Achat de la Ville : Edgard Maxence - Visage d'enfant parmi les fleurs
Edgard Maxence (Nantes,1871- La Bernerie-en-Retz,1954)
Visage d’enfant parmi les fleurs, non daté.
Sanguine et rehauts de gouache blanche sur papier
H. 31,9 cm x L. 25 cm
Achat en 2020 à la Galerie Mathieu Néouze, Paris
À la fois par l’iconographie et par la période stylistique à laquelle il appartient, ce dessin d’Edgard Maxence vient admirablement enrichir le fonds d’art graphique du musée et prend aujourd’hui place au sein du parcours permanent aux côtés d’une autre œuvre de l’artiste, Le livre de Paix, tableau acquis en 1932 au Salon de la Société des Amis des Arts de Bordeaux.

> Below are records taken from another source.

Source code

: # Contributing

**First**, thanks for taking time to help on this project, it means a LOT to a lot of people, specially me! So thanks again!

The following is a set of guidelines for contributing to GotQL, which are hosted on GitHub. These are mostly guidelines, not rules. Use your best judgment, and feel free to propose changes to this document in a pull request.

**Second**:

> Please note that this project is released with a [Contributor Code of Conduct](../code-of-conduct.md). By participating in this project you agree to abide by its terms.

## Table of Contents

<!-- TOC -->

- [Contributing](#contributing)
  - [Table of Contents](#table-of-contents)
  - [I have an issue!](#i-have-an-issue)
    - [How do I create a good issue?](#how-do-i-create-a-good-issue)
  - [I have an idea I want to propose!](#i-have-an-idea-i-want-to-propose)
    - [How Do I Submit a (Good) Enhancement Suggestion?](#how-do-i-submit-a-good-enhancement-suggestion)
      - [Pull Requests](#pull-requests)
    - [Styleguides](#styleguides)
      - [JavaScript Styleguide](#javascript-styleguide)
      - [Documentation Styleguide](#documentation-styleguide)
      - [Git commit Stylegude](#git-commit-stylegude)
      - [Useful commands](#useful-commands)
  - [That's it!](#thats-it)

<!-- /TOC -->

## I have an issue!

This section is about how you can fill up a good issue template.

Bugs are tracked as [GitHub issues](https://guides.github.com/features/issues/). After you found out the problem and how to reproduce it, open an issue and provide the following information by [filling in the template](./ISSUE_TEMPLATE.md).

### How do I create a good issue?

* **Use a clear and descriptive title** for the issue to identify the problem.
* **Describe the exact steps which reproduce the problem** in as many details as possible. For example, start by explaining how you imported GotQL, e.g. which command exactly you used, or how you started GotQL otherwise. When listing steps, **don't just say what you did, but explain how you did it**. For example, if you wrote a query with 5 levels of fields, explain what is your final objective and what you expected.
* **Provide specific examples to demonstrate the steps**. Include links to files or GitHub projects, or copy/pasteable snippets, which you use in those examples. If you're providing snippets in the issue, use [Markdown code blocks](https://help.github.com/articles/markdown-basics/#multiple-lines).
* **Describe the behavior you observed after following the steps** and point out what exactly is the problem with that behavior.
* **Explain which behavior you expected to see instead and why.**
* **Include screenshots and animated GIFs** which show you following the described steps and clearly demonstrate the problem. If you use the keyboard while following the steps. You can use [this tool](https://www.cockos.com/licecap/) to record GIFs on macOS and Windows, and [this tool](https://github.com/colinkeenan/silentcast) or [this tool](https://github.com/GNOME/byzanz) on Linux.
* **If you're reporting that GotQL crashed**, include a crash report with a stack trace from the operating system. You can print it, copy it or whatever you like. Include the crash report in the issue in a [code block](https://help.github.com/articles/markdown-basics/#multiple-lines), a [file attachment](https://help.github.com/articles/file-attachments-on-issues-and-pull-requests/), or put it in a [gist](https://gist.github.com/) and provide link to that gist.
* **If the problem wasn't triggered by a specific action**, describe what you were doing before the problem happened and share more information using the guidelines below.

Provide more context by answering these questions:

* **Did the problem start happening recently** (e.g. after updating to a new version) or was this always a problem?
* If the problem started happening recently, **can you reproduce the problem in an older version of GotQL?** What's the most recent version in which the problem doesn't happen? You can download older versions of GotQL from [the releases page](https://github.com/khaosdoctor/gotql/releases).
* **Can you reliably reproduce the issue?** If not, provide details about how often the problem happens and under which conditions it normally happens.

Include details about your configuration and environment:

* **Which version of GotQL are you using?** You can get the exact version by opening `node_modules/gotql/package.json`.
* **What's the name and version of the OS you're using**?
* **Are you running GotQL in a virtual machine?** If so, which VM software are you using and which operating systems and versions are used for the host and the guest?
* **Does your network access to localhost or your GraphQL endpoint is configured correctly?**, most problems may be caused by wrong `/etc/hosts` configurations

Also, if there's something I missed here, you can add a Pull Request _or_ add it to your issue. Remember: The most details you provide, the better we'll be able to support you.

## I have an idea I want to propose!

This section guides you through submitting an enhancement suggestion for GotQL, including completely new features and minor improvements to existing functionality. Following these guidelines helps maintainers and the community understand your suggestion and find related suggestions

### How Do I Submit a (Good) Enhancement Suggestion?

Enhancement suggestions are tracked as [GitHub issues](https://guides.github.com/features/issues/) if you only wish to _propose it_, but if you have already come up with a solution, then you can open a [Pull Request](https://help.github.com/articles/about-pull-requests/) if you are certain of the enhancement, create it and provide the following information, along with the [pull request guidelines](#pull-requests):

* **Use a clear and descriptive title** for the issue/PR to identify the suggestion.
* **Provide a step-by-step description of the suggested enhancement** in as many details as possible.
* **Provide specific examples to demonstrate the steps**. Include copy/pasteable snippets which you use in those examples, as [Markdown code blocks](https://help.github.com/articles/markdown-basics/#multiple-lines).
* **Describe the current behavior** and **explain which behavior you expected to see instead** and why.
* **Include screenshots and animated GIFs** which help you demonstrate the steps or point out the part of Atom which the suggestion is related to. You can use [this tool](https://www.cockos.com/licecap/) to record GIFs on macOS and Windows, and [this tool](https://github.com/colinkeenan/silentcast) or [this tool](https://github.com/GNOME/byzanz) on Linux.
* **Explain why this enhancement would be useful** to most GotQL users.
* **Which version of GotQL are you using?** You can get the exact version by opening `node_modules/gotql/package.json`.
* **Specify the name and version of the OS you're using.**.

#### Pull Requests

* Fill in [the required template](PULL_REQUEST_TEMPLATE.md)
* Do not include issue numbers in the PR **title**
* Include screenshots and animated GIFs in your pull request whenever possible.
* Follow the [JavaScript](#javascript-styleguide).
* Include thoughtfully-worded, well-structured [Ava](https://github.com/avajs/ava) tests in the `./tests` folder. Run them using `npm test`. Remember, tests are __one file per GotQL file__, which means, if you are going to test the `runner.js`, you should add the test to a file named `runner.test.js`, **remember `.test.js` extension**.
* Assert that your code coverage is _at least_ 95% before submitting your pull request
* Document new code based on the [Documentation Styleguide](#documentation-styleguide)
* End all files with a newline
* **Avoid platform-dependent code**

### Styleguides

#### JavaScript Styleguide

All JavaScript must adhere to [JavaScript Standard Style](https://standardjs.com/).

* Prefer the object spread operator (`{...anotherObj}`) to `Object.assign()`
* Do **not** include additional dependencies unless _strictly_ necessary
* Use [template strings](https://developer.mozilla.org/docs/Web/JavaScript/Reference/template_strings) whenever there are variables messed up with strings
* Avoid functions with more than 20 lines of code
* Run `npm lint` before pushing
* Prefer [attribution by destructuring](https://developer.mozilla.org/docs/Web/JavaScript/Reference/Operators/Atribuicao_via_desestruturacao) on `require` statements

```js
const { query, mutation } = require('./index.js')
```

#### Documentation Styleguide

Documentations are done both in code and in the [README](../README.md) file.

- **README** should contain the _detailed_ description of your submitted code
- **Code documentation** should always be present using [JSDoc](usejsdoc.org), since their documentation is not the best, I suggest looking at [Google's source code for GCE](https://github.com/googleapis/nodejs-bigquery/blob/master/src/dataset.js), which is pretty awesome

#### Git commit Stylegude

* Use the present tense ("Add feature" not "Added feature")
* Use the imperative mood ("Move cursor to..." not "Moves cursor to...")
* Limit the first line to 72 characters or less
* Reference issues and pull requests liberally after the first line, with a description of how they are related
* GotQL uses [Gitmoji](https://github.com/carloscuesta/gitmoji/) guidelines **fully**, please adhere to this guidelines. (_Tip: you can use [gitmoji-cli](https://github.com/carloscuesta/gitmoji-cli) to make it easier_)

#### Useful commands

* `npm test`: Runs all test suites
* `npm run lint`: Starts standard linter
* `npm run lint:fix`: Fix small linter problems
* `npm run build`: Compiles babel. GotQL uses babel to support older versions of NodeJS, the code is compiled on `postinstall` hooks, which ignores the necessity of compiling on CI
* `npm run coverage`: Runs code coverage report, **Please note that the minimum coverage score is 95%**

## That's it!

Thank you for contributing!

Visage d’enfant parmi les fleurs, non daté.
Très jeune, Edgard Maxence, déjà talentueux portraitiste, s’est démarqué de ses contemporains par son goût pour les portraits féminins. Avec ce portrait empreint d’une grâce juvénile, titré Visage d’enfant parmi les fleurs, c’est une image hors du temps qu’il trace ici. Sa parfaite maîtrise de la technique du dessin à la sanguine contribue à l’expression de sérénité du visage enfantin au regard grave, à la douceur poétique et à la beauté de l'instant suspendu.
L’innocence de l’enfance est rendue par le modelé délicat du visage de la petite fille que permet la sanguine tandis que les rehauts de gouache blanche, colorés d’une gamme chromatique raffinée, définissent la profondeur de l’espace onirique qui l’entoure : motif d’architecture avec des colonnes à l’arrière-plan et « cotonneuses » fleurs ciselées au premier plan.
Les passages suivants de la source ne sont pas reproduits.